When you are taking a picture at low ISO in the dark, even with a relatively wide aperture (f/3? Are you sure? That's an odd number not normally used in the sequence), the shutter speed is going to be very long — possibly several seconds.
The sport mode probably cranks the ISO way up to prevent this.
So, that's one thing. And you are probably not using a tripod, so it's going to be impossible to get a sharp image, because you just can't hold the camera still for more than a small fraction of second, even if you have very steady hands.

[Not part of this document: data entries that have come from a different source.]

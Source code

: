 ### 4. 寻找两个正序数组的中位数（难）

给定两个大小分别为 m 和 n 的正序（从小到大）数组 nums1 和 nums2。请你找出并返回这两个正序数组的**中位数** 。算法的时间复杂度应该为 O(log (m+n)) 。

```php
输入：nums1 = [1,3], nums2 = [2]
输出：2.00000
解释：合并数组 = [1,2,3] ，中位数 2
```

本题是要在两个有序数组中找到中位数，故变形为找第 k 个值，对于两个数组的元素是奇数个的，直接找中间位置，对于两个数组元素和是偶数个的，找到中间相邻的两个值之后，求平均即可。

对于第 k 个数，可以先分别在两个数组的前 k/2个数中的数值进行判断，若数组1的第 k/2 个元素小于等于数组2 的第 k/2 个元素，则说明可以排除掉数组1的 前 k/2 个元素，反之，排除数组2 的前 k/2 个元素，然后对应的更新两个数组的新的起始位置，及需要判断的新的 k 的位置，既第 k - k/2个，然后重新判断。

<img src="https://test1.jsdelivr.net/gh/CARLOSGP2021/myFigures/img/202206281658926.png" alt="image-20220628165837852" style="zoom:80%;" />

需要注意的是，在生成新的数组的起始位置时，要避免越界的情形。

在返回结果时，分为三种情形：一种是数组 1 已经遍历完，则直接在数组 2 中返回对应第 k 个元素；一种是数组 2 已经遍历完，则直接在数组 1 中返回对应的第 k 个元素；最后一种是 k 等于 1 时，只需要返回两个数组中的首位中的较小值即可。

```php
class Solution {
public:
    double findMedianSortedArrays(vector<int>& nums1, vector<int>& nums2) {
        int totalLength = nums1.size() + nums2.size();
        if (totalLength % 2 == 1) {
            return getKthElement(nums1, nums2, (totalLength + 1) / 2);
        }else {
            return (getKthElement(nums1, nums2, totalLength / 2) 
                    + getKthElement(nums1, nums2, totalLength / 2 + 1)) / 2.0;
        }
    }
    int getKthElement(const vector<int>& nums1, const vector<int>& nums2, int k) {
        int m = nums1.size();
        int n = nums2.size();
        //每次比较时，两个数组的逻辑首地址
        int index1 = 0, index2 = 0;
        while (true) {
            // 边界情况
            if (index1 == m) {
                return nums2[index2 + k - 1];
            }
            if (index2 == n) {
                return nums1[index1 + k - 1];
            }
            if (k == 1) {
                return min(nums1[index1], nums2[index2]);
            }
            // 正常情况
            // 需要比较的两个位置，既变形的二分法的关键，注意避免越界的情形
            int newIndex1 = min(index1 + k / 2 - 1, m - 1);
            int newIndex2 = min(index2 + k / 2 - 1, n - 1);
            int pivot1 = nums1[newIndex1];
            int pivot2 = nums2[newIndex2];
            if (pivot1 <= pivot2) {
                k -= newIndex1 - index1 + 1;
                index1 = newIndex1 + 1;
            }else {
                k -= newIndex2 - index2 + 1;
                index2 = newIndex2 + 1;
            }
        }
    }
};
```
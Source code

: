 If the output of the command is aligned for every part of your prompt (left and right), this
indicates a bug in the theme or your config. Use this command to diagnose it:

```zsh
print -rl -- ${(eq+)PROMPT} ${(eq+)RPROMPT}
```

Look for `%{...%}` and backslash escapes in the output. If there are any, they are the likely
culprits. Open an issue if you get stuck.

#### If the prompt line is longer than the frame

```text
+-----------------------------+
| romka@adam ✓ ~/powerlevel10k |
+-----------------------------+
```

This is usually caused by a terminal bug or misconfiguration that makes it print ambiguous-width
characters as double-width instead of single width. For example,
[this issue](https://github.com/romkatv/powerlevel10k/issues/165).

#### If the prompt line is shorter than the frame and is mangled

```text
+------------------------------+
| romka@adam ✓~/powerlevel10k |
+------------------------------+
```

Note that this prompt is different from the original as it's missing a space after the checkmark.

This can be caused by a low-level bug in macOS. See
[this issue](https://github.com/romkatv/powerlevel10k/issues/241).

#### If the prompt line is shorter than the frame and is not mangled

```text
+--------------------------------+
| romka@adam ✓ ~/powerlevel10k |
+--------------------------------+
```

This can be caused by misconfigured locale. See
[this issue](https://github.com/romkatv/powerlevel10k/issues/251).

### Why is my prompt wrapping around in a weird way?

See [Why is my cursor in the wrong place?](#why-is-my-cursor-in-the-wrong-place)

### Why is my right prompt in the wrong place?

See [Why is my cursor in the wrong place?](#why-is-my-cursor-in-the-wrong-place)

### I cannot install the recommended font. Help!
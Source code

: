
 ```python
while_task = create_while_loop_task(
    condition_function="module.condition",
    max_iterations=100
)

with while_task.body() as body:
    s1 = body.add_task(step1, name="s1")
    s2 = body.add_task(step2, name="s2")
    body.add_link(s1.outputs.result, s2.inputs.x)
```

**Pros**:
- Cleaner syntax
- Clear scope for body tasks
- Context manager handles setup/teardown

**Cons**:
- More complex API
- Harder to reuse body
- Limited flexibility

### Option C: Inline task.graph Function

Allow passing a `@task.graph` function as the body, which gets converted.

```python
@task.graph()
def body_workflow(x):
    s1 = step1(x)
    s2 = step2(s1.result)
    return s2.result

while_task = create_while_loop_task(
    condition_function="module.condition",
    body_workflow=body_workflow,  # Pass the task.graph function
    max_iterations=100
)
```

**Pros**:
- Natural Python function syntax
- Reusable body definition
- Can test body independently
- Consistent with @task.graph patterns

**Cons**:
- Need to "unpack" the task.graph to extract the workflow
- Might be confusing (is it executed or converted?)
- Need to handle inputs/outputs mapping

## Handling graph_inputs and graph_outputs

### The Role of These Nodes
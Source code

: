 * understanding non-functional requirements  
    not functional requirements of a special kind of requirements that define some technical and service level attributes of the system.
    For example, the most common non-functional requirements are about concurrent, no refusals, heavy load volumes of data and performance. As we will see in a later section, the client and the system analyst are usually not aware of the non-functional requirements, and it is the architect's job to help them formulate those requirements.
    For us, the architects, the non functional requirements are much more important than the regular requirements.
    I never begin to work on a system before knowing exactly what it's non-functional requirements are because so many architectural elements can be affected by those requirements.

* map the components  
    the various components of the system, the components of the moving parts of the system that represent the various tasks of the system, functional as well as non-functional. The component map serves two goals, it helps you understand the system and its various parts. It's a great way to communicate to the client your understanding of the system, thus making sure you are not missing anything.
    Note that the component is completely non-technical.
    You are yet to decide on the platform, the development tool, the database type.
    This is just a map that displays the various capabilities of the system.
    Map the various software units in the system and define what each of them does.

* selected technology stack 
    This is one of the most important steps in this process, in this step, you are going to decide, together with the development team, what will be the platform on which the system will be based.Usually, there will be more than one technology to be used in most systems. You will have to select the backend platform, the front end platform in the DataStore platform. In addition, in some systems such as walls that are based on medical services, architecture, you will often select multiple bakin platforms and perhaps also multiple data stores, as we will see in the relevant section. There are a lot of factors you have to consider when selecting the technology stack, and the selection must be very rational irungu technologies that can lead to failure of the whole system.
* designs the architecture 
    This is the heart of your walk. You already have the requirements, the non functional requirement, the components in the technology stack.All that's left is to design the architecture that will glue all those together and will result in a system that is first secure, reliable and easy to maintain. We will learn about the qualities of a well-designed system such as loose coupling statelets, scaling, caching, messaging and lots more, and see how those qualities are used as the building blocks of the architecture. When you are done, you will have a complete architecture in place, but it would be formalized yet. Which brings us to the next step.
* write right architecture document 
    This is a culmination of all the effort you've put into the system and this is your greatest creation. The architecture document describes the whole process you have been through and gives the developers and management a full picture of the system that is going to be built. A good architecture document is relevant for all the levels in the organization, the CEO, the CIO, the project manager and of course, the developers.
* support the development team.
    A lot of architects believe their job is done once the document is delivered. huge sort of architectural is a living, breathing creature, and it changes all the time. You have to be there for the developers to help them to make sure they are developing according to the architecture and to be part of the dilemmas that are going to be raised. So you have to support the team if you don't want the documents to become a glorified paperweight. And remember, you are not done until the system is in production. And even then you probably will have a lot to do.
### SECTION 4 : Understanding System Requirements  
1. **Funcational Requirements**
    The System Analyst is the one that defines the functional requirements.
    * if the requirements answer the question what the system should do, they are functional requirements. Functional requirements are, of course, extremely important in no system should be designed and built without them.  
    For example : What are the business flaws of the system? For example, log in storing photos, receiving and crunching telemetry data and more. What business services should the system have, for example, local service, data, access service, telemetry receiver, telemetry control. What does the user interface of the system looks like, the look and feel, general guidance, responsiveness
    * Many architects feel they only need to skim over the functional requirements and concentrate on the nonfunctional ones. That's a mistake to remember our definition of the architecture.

Then, the next thing that happens is that the camera is automatically enabling dark frame subtraction. This helps cancel out noise by taking a second exposure of the same length but with the shutter closed, and then canceling out anything that appears (because it must just be noise from the sensor, not light from the actual scene). That's why your camera isn't responsive immediately.
On the D3200, this happens automatically when your shutter speed is 1 second or longer. See page 131 in the manual; the exact conditions vary based on sensor temperature (hotter is worse) and it kicks in sooner at high ISO (but low ISO may require a longer shutter speed, so it will kick in anyway). You will see
Job nr, for "Job noise reduction" in the viewfinder while this happens.
On some cameras, you can disable this. On the D3200, you can set NR to "Off", but this really means "less", not actually off, and I'm not sure offhand if this disables dark-frame subtraction. Unless you are manually taking a dark frame and using it in your RAW conversion software, you probably actually want it anyway.